Perché il naso è una finestra sul cervello
L’epitelio olfattivo — il tessuto che riveste la parte alta del naso — contiene neuroni in contatto diretto con l’ambiente esterno, i cui assoni proiettano verso il bulbo olfattivo nel sistema nervoso centrale. Questa caratteristica anatomica unica rende il naso un punto di accesso privilegiato per studiare cosa accade nel cervello senza aprire il cranio o praticare procedure invasive.
Analizzando l’attività genica delle cellule raccolte attraverso un tampone delicato, i ricercatori possono osservare lo stato dei neuroni e la risposta delle cellule immunitarie locali, individuando alterazioni metaboliche e stati infiammatori che rappresentano processi precoci nella neurodegenerazione.
Il legame tra olfatto e Alzheimer non è nuovo alla letteratura scientifica. Studi precedenti avevano già mostrato che il 95% dei pazienti con Alzheimer o Parkinson presenta disturbi olfattivi, e che questi disturbi compaiono da dieci a quindici anni prima degli altri sintomi clinici. Quello che lo studio della Duke aggiunge è il meccanismo molecolare: le microglia — cellule immunitarie cerebrali con ruolo normalmente protettivo — eliminano progressivamente le connessioni tra il bulbo olfattivo e il locus coeruleus in risposta alla migrazione anomala di un acido grasso, la fosfatidilserina, verso l’esterno delle membrane cellulari. Nelle fibre nervose colpite, questa molecola funge da segnale che avvia l’attacco immunitario.
Come funziona il test: la procedura in tre passaggi
La procedura descritta nello studio è rapida e ambulatoriale.
Passaggio 1 — Preparazione: viene applicato uno spray anestetico locale nella parte alta del naso. Nessuna sedazione, nessun ricovero.
Passaggio 2 — Prelievo: un medico guida un minuscolo pennello nella parte superiore del naso dove risiedono le cellule responsabili dell’olfatto, raccogliendo cellule nervose e immunitarie in pochi minuti.

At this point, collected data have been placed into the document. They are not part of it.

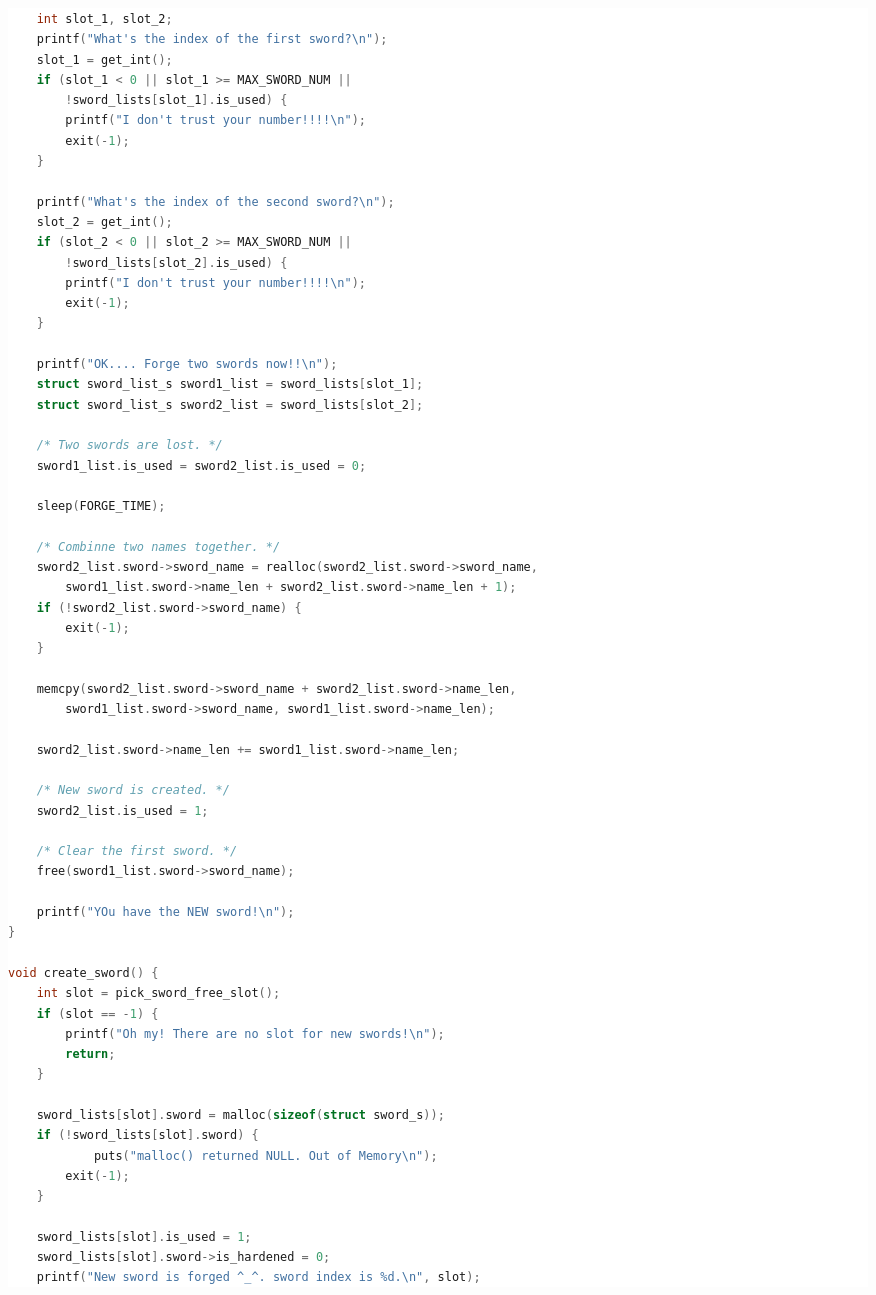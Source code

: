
 ```c
	int slot_1, slot_2;
	printf("What's the index of the first sword?\n");
	slot_1 = get_int();
	if (slot_1 < 0 || slot_1 >= MAX_SWORD_NUM ||
		!sword_lists[slot_1].is_used) {
		printf("I don't trust your number!!!!\n");
		exit(-1);
	}

	printf("What's the index of the second sword?\n");
	slot_2 = get_int();
	if (slot_2 < 0 || slot_2 >= MAX_SWORD_NUM ||
		!sword_lists[slot_2].is_used) {
		printf("I don't trust your number!!!!\n");
		exit(-1);
	}

	printf("OK.... Forge two swords now!!\n");
	struct sword_list_s sword1_list = sword_lists[slot_1];
	struct sword_list_s sword2_list = sword_lists[slot_2];

	/* Two swords are lost. */
	sword1_list.is_used = sword2_list.is_used = 0;

	sleep(FORGE_TIME);

	/* Combinne two names together. */
	sword2_list.sword->sword_name = realloc(sword2_list.sword->sword_name,
		sword1_list.sword->name_len + sword2_list.sword->name_len + 1);
	if (!sword2_list.sword->sword_name) {
		exit(-1);
	}

	memcpy(sword2_list.sword->sword_name + sword2_list.sword->name_len,
		sword1_list.sword->sword_name, sword1_list.sword->name_len);

	sword2_list.sword->name_len += sword1_list.sword->name_len;
	
	/* New sword is created. */
	sword2_list.is_used = 1;

	/* Clear the first sword. */
	free(sword1_list.sword->sword_name);

	printf("YOu have the NEW sword!\n");
}

void create_sword() {
	int slot = pick_sword_free_slot();
	if (slot == -1) {
		printf("Oh my! There are no slot for new swords!\n");
		return;
	}

	sword_lists[slot].sword = malloc(sizeof(struct sword_s));
	if (!sword_lists[slot].sword) {
	        puts("malloc() returned NULL. Out of Memory\n");
		exit(-1);
	}

	sword_lists[slot].is_used = 1;
	sword_lists[slot].sword->is_hardened = 0;
	printf("New sword is forged ^_^. sword index is %d.\n", slot);
```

Passaggio 3 — Analisi genetica: le cellule vengono esaminate per vedere quali geni siano attivi — una mappa dell’attività cerebrale in tempo reale. Nello studio sono stati confrontati i campioni di 22 partecipanti, misurando l’attività di migliaia di geni in centinaia di migliaia di singole cellule, per un totale di milioni di data point.
l risultato: il tampone è risultato in grado di individuare precocemente alterazioni nelle cellule nervose e immunitarie, distinguendo correttamente i pazienti con Alzheimer in fase iniziale e clinica dai soggetti sani nell’81% dei casi.
| Strumento diagnostico | Fase di malattia rilevabile | Invasività | Tempo procedura |
|---|---|---|---|
| Test cognitivi standard | Sintomi già presenti | Nessuna | 30–60 min |
| Esame del sangue (biomarcatori) | Fase intermedia | Minima | 15 min + attesa laboratorio |
| PET cerebrale / Liquor | Fase avanzata o pre-sintomatica (costoso) | Media–Alta | Ore/giorni |
| Tampone nasale (Duke, 2026) | Pre-sintomatica | Minima | Pochi minuti |
Nota: il tampone nasale non è ancora disponibile nella pratica clinica. I dati si riferiscono a uno studio preliminare su 22 partecipanti. Sono in corso studi su campioni più ampi.
Cosa cambia — e cosa non cambia ancora — per i pazienti
A differenza degli attuali esami del sangue, che individuano marcatori presenti in fasi più avanzate della malattia, il tampone consente di osservare direttamente l’attività delle cellule nervose e immunitarie, permettendo potenzialmente di identificare prima le persone a rischio e avviare tempestivamente eventuali terapie.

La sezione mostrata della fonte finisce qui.